Sheriff Chuck Jenkins, in his official capacity, and Frederick County are indicted on charges of gender inequality in violation of Title VII of the Civil Rights Act of 1964.

Jenkins “categorically” denies Ensor’s claims.

Ensor’s updated complaint highlighted a letter from their superior in the Justice Service dated March 15, 2020 requesting Ensor’s permission to do restricted work following an upcoming operation.

Jenkins wrote in an email to The Frederick News post last month: “At the time of Ensor’s request, there was no restricted assignment in the judicial services.”

However, the letter from Ensor’s supervisor states: “I have several projects, Sgt. Ensor can work in light duty,” e. B. Updating records and setting up training. He goes on to explain how this would be beneficial for running court buildings.
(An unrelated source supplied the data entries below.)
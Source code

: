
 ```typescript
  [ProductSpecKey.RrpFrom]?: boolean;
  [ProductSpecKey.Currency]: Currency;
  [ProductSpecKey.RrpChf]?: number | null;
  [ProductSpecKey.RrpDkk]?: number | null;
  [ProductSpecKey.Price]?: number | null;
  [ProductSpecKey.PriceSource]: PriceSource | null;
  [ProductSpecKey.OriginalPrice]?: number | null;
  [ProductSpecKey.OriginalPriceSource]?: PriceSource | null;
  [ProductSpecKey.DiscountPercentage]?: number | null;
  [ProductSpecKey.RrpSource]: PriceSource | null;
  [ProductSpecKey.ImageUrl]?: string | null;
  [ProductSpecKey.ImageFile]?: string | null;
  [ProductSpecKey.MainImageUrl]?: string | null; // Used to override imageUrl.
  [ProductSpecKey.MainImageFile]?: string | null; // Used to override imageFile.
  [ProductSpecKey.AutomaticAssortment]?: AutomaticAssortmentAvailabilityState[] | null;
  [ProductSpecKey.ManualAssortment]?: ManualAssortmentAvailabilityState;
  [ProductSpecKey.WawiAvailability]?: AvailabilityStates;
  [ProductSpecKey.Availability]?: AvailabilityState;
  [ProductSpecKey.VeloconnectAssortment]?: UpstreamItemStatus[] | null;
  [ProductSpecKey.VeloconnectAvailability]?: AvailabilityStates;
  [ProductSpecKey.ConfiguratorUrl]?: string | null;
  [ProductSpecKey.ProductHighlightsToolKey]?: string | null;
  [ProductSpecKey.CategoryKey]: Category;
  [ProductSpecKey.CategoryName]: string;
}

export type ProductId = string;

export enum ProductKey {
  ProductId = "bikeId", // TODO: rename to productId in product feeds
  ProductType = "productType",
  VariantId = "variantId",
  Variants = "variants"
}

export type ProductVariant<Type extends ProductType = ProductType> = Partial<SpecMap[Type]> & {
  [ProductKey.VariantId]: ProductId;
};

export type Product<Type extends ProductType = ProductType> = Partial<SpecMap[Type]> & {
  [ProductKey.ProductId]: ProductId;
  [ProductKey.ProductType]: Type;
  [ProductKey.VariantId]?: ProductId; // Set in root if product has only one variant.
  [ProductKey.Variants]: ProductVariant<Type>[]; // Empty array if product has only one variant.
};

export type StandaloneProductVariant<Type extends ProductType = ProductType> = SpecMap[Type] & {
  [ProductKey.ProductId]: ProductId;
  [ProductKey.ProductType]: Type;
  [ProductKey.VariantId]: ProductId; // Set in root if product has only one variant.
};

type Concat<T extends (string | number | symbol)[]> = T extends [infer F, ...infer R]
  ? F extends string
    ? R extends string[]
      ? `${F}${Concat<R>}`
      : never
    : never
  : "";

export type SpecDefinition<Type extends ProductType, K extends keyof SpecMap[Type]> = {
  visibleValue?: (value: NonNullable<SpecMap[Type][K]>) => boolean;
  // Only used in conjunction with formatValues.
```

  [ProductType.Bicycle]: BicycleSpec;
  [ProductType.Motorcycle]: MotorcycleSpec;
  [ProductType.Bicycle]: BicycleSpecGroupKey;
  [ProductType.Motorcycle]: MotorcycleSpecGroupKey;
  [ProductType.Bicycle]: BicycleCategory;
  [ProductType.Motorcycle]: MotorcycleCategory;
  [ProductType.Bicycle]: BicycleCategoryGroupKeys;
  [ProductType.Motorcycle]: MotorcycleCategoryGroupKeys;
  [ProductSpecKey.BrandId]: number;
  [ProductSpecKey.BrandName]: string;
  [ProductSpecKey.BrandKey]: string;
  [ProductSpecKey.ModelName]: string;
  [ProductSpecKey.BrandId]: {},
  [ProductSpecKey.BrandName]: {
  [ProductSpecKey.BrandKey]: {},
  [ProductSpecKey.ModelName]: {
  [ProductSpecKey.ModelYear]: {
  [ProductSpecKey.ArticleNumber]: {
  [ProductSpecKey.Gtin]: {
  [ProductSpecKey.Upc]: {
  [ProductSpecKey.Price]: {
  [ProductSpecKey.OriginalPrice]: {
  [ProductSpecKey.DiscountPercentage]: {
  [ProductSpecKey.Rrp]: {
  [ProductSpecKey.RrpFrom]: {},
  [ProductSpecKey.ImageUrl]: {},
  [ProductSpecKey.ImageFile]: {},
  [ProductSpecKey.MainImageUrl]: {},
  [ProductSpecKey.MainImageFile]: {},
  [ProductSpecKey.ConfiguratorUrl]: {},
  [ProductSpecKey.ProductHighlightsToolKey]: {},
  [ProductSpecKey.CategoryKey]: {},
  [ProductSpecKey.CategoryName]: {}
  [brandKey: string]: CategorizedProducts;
Ensor cites three cases in the amended complaint where male colleagues – including the sheriff’s son, who is a deputy – were assigned allegedly restricted duties following an operation or injury.

When Jenkins replied this week, he denied the allegations again.

“The sheriff’s office will make decisions on light and changed duties on a case-by-case basis based on the agency’s needs,” he wrote in a statement emailed Wednesday. “As this case is currently in litigation and the answers are being prepared by a lawyer, I will not answer specific fact-based questions about modified and light tasks involving other agency staff.”

The sheriff continued in his statement on Wednesday: “I will be standing on my previous comment that I have heard Sgt. Ensor’s allegations of sex discrimination in relation to the attribution or any impairment of their use of [Family and Medical Leave Act] Leave FMLA. I will repeat that Sgt. Ensor was fairly disciplined and treated fairly in terms of deployment. However, she refuses to be held accountable for her actions. “

The complaint further argues that Ensor was able to work with some physical limitations after the operation.

Due to the rejection of her restricted duty application, Ensor claims she must ask colleagues to donate her sick leave.

Some of Ensor’s claims were dismissed by a federal judge on March 25, 2021. These included alleged violations of the Maryland Fair Employment Practices Act, tampering, and denial of FMLA benefits based on transfer / demotion and discrimination / retaliation for taking FMLA vacation.

The sheriff’s office has until June 4th to file a response in the US District Court for the Maryland District.